Admission of girls in 2015 has seen the introduction of hockey and netball, with cricket and tennis played during the summer term.

The present school buildings in Kingsland are arranged around the sports fields which have nine grass football pitches, two Hockey Astroturf and a 4G artificial football pitch (completed in 2023); almost all boys play football in the Michaelmas term, with girls playing football in the Lent term.[106]

The original hand written 'Laws of the game' for association Football of 1863 on display at the National Football Museum, Manchester, note the reference Mr Steward, The Captain of Football at Shrewsbury School
The original hand written 'Laws of the game' for association football of 1863 on display at the National Football Museum, Manchester; note the reference "Mr Steward, The Captain of Football at Shrewsbury School"

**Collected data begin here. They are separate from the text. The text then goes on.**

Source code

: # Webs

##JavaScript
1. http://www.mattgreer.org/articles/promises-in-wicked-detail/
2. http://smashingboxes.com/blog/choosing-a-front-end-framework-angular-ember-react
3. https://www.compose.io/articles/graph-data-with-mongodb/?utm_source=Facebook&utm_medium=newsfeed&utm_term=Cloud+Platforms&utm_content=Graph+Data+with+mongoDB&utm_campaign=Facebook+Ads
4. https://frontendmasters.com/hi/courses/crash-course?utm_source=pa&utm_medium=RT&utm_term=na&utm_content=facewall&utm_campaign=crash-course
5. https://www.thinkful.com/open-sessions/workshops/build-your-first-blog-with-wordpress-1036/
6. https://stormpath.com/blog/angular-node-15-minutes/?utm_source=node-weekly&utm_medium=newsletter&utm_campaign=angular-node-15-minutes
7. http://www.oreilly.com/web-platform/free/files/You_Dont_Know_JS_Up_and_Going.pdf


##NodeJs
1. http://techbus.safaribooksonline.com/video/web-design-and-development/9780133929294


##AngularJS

Football, as a formal game, was incubated at the public schools of the nineteenth century and Shrewsbury had a key role in the game's development.[107] Salopians were prominent in the early history of the organised game at Cambridge University, according to Adrian Harvey "Salopians formed a club of their own in the late 1830s/early 1840s but that was presumably absorbed by the Cambridge University Football Club that they were so influential in creating in 1846".[108] The school has an 1856 copy of the Cambridge rules of football, predating the 1863 rules of the FA.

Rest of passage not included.